Un jour, elle sentit quelque chose à côté d'elle, quelque chose qui avait un
éclat magnifique, et que l'aiguille prit pour un diamant. C'était un tesson de
bouteille. L'aiguille lui adressa la parole, parce qu'il luisait et se
présentait comme une broche. «Vous êtes sans doute un diamant?
- Quelque chose d'approchant. »
Et alors chacun d'eux fut persuadé que l'autre était d'un grand prix. Et leur
conversation roula principalement sur l'orgueil qui règne dans le monde.
« J'ai habité une boîte qui appartenait à une demoiselle, dit l'aiguille. Cette
demoiselle était cuisinière. A chaque main elle avait cinq doigts. Je n'ai
jamais rien connu d'aussi prétentieux et d'aussi fier que ces doigts; et
cependant ils n'étaient faits que pour me sortir de la boîte et pour m'y
remettre.
- Ces doigts-là étaient-ils nobles de naissance ? demanda le tesson.
- Nobles ! reprit l'aiguille, non, mais vaniteux.
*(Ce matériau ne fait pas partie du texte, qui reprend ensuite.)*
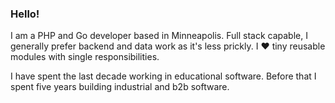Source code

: ### Hello!

I am a PHP and Go developer based in Minneapolis. Full stack capable, I generally prefer backend and data work as it's less prickly. I ❤️ tiny reusable modules with single responsibilities.

I have spent the last decade working in educational software. Before that I spent five years building industrial and b2b software.
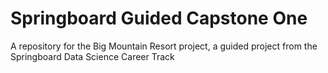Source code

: # Springboard Guided Capstone One
A repository for the Big Mountain Resort project, a guided project from the Springboard Data Science Career Track
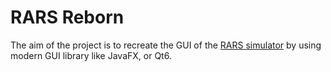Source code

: # RARS Reborn

The aim of the project is to recreate the GUI of the [RARS simulator](https://github.com/TheThirdOne/rars/) by using modern GUI library like JavaFX, or Qt6.
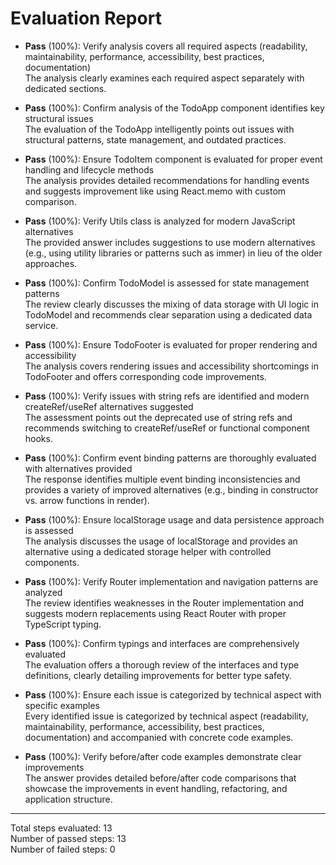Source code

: # Evaluation Report

- **Pass** (100%): Verify analysis covers all required aspects (readability, maintainability, performance, accessibility, best practices, documentation)  
  The analysis clearly examines each required aspect separately with dedicated sections.

- **Pass** (100%): Confirm analysis of the TodoApp component identifies key structural issues  
  The evaluation of the TodoApp intelligently points out issues with structural patterns, state management, and outdated practices.

- **Pass** (100%): Ensure TodoItem component is evaluated for proper event handling and lifecycle methods  
  The analysis provides detailed recommendations for handling events and suggests improvement like using React.memo with custom comparison.

- **Pass** (100%): Verify Utils class is analyzed for modern JavaScript alternatives  
  The provided answer includes suggestions to use modern alternatives (e.g., using utility libraries or patterns such as immer) in lieu of the older approaches.

- **Pass** (100%): Confirm TodoModel is assessed for state management patterns  
  The review clearly discusses the mixing of data storage with UI logic in TodoModel and recommends clear separation using a dedicated data service.

- **Pass** (100%): Ensure TodoFooter is evaluated for proper rendering and accessibility  
  The analysis covers rendering issues and accessibility shortcomings in TodoFooter and offers corresponding code improvements.

- **Pass** (100%): Verify issues with string refs are identified and modern createRef/useRef alternatives suggested  
  The assessment points out the deprecated use of string refs and recommends switching to createRef/useRef or functional component hooks.

- **Pass** (100%): Confirm event binding patterns are thoroughly evaluated with alternatives provided  
  The response identifies multiple event binding inconsistencies and provides a variety of improved alternatives (e.g., binding in constructor vs. arrow functions in render).

- **Pass** (100%): Ensure localStorage usage and data persistence approach is assessed  
  The analysis discusses the usage of localStorage and provides an alternative using a dedicated storage helper with controlled components.

- **Pass** (100%): Verify Router implementation and navigation patterns are analyzed  
  The review identifies weaknesses in the Router implementation and suggests modern replacements using React Router with proper TypeScript typing.

- **Pass** (100%): Confirm typings and interfaces are comprehensively evaluated  
  The evaluation offers a thorough review of the interfaces and type definitions, clearly detailing improvements for better type safety.

- **Pass** (100%): Ensure each issue is categorized by technical aspect with specific examples  
  Every identified issue is categorized by technical aspect (readability, maintainability, performance, accessibility, best practices, documentation) and accompanied with concrete code examples.

- **Pass** (100%): Verify before/after code examples demonstrate clear improvements  
  The answer provides detailed before/after code comparisons that showcase the improvements in event handling, refactoring, and application structure.

---

Total steps evaluated: 13  
Number of passed steps: 13  
Number of failed steps: 0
Ils étaient cinq frères... et
tous étaient nés... doigts! Ils se tenaient orgueilleusement l'un à côté de
l'autre, quoique de différente longueur. Le plus en dehors, le pouce, court et
épais, restait à l'écart; comme il n'avait qu'une articulation, il ne pouvait
s'incliner qu'en un seul endroit; mais il disait toujours que, si un homme
l'avait une fois perdu, il ne serait plus bon pour le service militaire. Le
second doigt goûtait des confitures et aussi de la moutarde; il montrait le
soleil et la lune, et c'était lui qui appuyait sur la plume lorsqu'on voulait
écrire. Le troisième regardait par-dessus les épaules de tous les autres. Le
quatrième portait une ceinture d'or, et le petit dernier ne faisait rien du
tout: aussi en était-il extraordinairement fier. On ne trouvait rien chez eux
que de la forfanterie, et encore de la forfanterie: aussi je les ai quittés.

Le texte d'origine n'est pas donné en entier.